Voir en

français

ATLAS recognises the accomplishments of its collaboration members

|

Collaboration,Awards,ATLAS
Winners of the 2020 ATLAS Outstanding Achievement Awards. (Image: ATLAS Collaboration/CERN)

The 2020 ATLAS Outstanding Achievement Awards ceremony was held online on 11 February 2021. Established in 2014, the awards recognise outstanding contributions in support of the ATLAS experiment, covering all areas except physics analysis.

The Collaboration Board Chair Advisory Group, which selected the winners, received a total of 61 nominations – of individuals or teams – for 32 ATLAS activities.

“The ATLAS Outstanding Achievement Awards provide a way of acknowledging the diverse efforts that keep the experiment producing high-quality data,” says Al Goshaw from Duke University (USA) and the Awards Committee Chair. This year’s awards highlighted eight activities involving a total of 21 people, recognising technical work on the detector operation, upgrade, software, computing and combined performance.

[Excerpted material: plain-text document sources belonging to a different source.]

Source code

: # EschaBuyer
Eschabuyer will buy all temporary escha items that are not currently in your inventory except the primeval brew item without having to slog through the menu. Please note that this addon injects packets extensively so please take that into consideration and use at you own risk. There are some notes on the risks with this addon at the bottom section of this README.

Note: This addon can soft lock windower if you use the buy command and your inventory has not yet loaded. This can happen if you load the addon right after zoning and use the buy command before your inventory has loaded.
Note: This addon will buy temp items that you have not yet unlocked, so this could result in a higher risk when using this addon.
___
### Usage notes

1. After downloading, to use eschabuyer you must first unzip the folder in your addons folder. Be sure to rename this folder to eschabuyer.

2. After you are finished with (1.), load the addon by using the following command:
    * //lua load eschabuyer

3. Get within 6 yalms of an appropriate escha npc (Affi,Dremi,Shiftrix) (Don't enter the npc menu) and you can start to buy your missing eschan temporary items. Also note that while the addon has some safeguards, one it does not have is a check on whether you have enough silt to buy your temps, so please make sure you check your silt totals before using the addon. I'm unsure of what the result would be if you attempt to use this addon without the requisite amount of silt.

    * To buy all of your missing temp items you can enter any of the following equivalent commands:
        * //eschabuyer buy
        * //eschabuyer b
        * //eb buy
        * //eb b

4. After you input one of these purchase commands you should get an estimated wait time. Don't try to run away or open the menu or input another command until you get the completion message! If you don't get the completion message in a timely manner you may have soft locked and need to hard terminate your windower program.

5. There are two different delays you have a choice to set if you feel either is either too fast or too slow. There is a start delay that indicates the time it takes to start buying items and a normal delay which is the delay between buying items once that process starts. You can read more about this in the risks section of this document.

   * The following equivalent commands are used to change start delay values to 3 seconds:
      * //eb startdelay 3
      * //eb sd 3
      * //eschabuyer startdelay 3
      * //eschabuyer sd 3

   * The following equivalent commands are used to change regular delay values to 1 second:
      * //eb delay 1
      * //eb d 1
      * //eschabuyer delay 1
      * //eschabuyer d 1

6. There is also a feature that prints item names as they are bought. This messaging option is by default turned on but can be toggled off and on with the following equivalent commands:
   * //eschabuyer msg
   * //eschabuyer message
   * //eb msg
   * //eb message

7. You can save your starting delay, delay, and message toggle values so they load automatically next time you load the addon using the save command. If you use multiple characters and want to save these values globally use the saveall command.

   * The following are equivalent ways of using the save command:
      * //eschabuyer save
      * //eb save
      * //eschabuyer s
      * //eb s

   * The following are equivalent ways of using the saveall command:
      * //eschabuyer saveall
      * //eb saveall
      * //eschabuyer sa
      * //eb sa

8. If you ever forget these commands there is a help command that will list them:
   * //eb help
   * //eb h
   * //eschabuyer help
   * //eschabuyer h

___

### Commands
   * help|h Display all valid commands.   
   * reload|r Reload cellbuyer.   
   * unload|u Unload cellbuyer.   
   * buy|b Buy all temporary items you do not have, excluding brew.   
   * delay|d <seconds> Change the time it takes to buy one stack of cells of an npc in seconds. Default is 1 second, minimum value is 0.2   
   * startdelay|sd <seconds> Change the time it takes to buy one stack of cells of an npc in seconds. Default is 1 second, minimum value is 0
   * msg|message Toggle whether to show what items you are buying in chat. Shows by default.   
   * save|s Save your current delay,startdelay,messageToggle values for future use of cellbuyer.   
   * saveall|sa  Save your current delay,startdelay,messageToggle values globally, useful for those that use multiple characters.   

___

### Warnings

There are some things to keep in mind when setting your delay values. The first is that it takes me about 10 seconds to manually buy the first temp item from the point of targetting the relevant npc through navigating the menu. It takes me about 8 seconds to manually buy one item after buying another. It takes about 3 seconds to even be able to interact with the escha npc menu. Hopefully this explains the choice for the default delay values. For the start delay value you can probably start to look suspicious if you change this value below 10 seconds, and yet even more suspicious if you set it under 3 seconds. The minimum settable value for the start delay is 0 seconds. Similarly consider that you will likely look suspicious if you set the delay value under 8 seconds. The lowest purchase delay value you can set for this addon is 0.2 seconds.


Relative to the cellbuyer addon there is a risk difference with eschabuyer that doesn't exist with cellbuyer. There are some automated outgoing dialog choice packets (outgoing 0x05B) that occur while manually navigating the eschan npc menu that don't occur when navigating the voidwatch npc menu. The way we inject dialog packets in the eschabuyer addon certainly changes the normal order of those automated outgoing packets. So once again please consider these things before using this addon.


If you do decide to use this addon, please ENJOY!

Meet the winners on the collaboration website!

Collaboration,Awards,ATLAS
The Thesis Award winners take a Zoom photo with ATLAS Spokesperson Karl Jakobs and Collaboration Board Chair Aleandro Nisati. (Image: ATLAS Collaboration/CERN)

Also on 11 February, ATLAS celebrated its PhD students, a key cohort of the collaboration who make unique and crucial contributions to the experiment while working on their degree. Every year, their work is acknowledged through the ATLAS Thesis Awards. The theses that receive awards can cover any area of ATLAS physics, including detector development, operations, software and performance studies, and physics analysis.

“We received 41 nominations this year, which is more than in any previous year,” says Jessica Leveque from the Laboratoire d'Annecy de Physique des Particules (France) and the ATLAS 2020 Thesis Awards Committee Chair.

This year’s winners are: Christina Agapopoulou (University of Paris-Saclay), Milene Calvetti (University of Pisa), Jennet Dickinson (University of California, Berkeley), Kurt Hill (University of Colorado, Boulder), Luigi Marchese (University of Oxford), Cristiano David Sebastiani (University of Rome “La Sapienza”), Cecilia Tosciri (University of Oxford) and Marco Valente (University of Geneva).